Mecánica Computacional

The formulation of macroscopic poroelastic behavior of a jointed rock is investigated within the framework of a micro-macro approach. Particular emphasis is given to the situation of small joints (i.e., cracks) with pressurized saturating fluid. The joints are modeled as interfaces and their behavior is modeled by means of generalized poroelastic state equations. Starting from Hill's lemma extended for a jointed medium and extending the concept of strain concentration to relate the joint displacement jump to macroscopic strain, the overall poroelastic constitutive equations for the jointed rock are formulated. The analysis emphasizes the main differences and similarities of the resulting behavior with respect to that characterizing ordinary porous media.

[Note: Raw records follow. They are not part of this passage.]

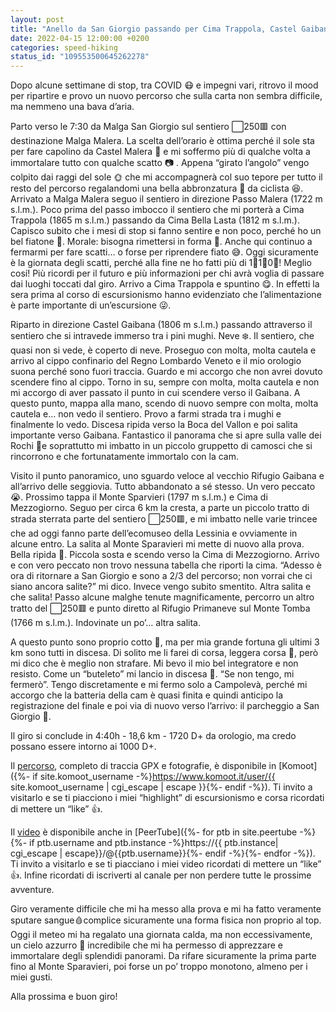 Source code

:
 ```yaml
---
layout: post
title: "Anello da San Giorgio passando per Cima Trappola, Castel Gaibana, Monte Sparavieri, Cima di Mezzogiorno e Monte Tomba"
date: 2022-04-15 12:00:00 +0200
categories: speed-hiking
status_id: "109553500645262278"
---
```


Dopo alcune settimane di stop, tra COVID 😷 e impegni vari, ritrovo il mood per ripartire e provo un nuovo percorso che sulla carta non sembra difficile, ma nemmeno una bava d’aria.

Parto verso le 7:30 da Malga San Giorgio sul sentiero ⬜️250🟥 con destinazione Malga Malera. La scelta dell’orario è ottima perché il sole sta per fare capolino da Castel Malera 🌄 e mi soffermo più di qualche volta a immortalare tutto con qualche scatto 📷 . Appena “girato l’angolo” vengo colpito dai raggi del sole 🌞 che mi accompagnerà col suo tepore per tutto il resto del percorso regalandomi una bella abbronzatura 👕 da ciclista 😆. Arrivato a Malga Malera seguo il sentiero in direzione Passo Malera (1722 m s.l.m.). Poco prima del passo imbocco il sentiero che mi porterà a Cima Trappola (1865 m s.l.m.) passando da Cima Bella Lasta (1812 m s.l.m.). Capisco subito che i mesi di stop si fanno sentire e non poco, perché ho un bel fiatone 🥵. Morale: bisogna rimettersi in forma 💪. Anche qui continuo a fermarmi per fare scatti… o forse per riprendere fiato 😅. Oggi sicuramente è la giornata degli scatti, perché alla fine ne ho fatti più di 1⃣1⃣0⃣! Meglio cosí! Più ricordi per il futuro e più informazioni per chi avrà voglia di passare dai luoghi toccati dal giro. Arrivo a Cima Trappola e spuntino 😋. In effetti la sera prima al corso di escursionismo hanno evidenziato che l’alimentazione è parte importante di un’escursione 😜.

Riparto in direzione Castel Gaibana (1806 m s.l.m.) passando attraverso il sentiero che si intravede immerso tra i pini mughi. Neve ❄️. Il sentiero, che quasi non si vede, è coperto di neve. Proseguo con molta, molta cautela e arrivo al cippo confinario del Regno Lombardo Veneto e il mio orologio suona perché sono fuori traccia. Guardo e mi accorgo che non avrei dovuto scendere fino al cippo. Torno in su, sempre con molta, molta cautela e non mi accorgo di aver passato il punto in cui scendere verso il Gaibana. A questo punto, mappa alla mano, scendo di nuovo sempre con molta, molta cautela e… non vedo il sentiero. Provo a farmi strada tra i mughi e finalmente lo vedo. Discesa ripida verso la Boca del Vallon e poi salita importante verso Gaibana. Fantastico il panorama che si apre sulla valle dei Rochi 🌟e soprattutto mi imbatto in un piccolo gruppetto di camosci che si rincorrono e che fortunatamente immortalo con la cam.

Visito il punto panoramico, uno sguardo veloce al vecchio Rifugio Gaibana e all’arrivo delle seggiovia. Tutto abbandonato a sé stesso. Un vero peccato 😭. Prossimo tappa il Monte Sparvieri (1797 m s.l.m.) e Cima di Mezzogiorno. Seguo per circa 6 km la cresta, a parte un piccolo tratto di strada sterrata parte del sentiero ⬜️250🟥, e mi imbatto nelle varie trincee che ad oggi fanno parte dell’ecomuseo della Lessinia e ovviamente in alcune entro. La salita al Monte Sparavieri mi mette di nuovo alla prova. Bella ripida 🥵. Piccola sosta e scendo verso la Cima di Mezzogiorno. Arrivo e con vero peccato non trovo nessuna tabella che riporti la cima. “Adesso è ora di ritornare a San Giorgio e sono a 2/3 del percorso; non vorrai che ci siano ancora salite?” mi dico. Invece vengo subito smentito. Altra salita e che salita! Passo alcune malghe tenute magnificamente, percorro un altro tratto del ⬜️250🟥 e punto diretto al Rifugio Primaneve sul Monte Tomba (1766 m s.l.m.). Indovinate un po’… altra salita.

A questo punto sono proprio cotto 🍳, ma per mia grande fortuna gli ultimi 3 km sono tutti in discesa. Di solito me li farei di corsa, leggera corsa 🏃, però mi dico che è meglio non strafare. Mi bevo il mio bel integratore e non resisto. Come un “buteleto” mi lancio in discesa 🏃. “Se non tengo, mi fermerò”. Tengo discretamente e mi fermo solo a Campolevà, perché mi accorgo che la batteria della cam è quasi finita e quindi anticipo la registrazione del finale e poi via di nuovo verso l’arrivo: il parcheggio a San Giorgio 🏁.

Il giro si conclude in 4:40h - 18,6 km - 1720 D+ da orologio, ma credo possano essere intorno ai 1000 D+.

Il [percorso][percorso], completo di traccia GPX e fotografie, è disponibile in [Komoot]({%- if site.komoot_username -%}https://www.komoot.it/user/{{ site.komoot_username | cgi_escape | escape }}{%- endif -%}). Ti invito a visitarlo e se ti piacciono i miei “highlight” di escursionismo e corsa ricordati di mettere un “like” 👍. 

Il [video][video] è disponibile anche in [PeerTube]({%- for ptb in site.peertube -%}{%- if ptb.username and ptb.instance -%}https://{{ ptb.instance| cgi_escape | escape}}/@{{ptb.username}}{%- endif -%}{%- endfor -%}). Ti invito a visitarlo e se ti piacciano i miei video ricordati di mettere un “like” 👍. Infine ricordati di iscriverti al canale per non perdere tutte le prossime avventure.

Giro veramente difficile che mi ha messo alla prova e mi ha fatto veramente sputare sangue🩸complice sicuramente una forma fisica non proprio al top. Oggi il meteo mi ha regalato una giornata calda, ma non eccessivamente, un cielo azzurro 💙 incredibile che mi ha permesso di apprezzare e immortalare degli splendidi panorami. Da rifare sicuramente la prima parte fino al Monte Sparavieri, poi forse un po’ troppo monotono, almeno per i miei gusti.

Alla prossima e buon giro!

[percorso]: https://www.komoot.it/tour/737126105?ref=wtd
[video]: https://peertube.uno/w/h6rBBLmskrmbTqLN5u2fEm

It is shown that, unlike ordinary porous media, conditions on the poroelastic parameters of joints are required for the macroscopic drained stiffness to entirely define the poroelastic behavior. This is achieved, for instance, if the joint network is characterized by a unique Biot coefficient. A micromechanical scheme is then applied to derive analytically the homogenized poroelastic properties in two particular situations: a rock with a network of parallel cracks and the situation of isotropically distributed cracks and Extension of the analysis to non-linear poroelasticity is finally outlined. Validation of the model is made by comparison with finite element solutions based on the cohesive model for the joints.